Contrast this with the iTunes and the other Apple music players. I don't know anyone who genuinely loves iTunes, but see more than enough people who hate it. And if you - understandably - think that Winamp is a UI nightmare, then try this: Open up your music collection. Browse through it and find a track you want to hear. Start playing it. Then, while you're browsing, see another track that you'd love to hear after this one. Now: Does your music player let you easily cue that track up so that it automatically plays next, without interrupting the current track? If it's iTunes, then DOES IT BUGGERY. iTunes wants you to work its way, it wants your music organized its way, it won't let you play any random file unless you add it to your Library, and you really don't want your library messed up, believe me.
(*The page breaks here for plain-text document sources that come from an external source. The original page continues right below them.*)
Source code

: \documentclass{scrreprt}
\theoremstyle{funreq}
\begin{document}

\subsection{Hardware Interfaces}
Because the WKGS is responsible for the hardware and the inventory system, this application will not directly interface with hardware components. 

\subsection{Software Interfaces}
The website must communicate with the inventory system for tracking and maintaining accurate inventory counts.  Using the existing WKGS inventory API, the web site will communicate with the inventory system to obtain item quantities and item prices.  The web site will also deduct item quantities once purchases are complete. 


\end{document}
And this gets me really angry, because my music collection is one of the most personal and historically meaningful things I own; it's bizarre and colorful yet surprisingly reliable in its ability to relate to me. And it has grown organically, and so it's a beautiful mess. It's a cornucopia. iTunes gives it all the unique charm of a spreadsheet. Winamp welcomes the mess and gives it whole new ways to express itself. Most music players want me to sit down with headphones, whereas Winamp wants me to get up and dance around the room like a grinning idiot.
But with Winamp stalled, is there any hope for the future? Well, there's Tomahawk, an open source cross-platform music player that, while it may not be particularly beautiful or playful yet, does at least respect that my music collection lives all over the bloody place. And it's at version 0.5, and the project is very active, so give it a go.
But still, to really understand what I'm talking about: Next chance you have, take some time to really explore Winamp, and you'll see a beautiful mess that just begs to be played with. This IS music. And it STILL really whips the llama's ass. Thank you.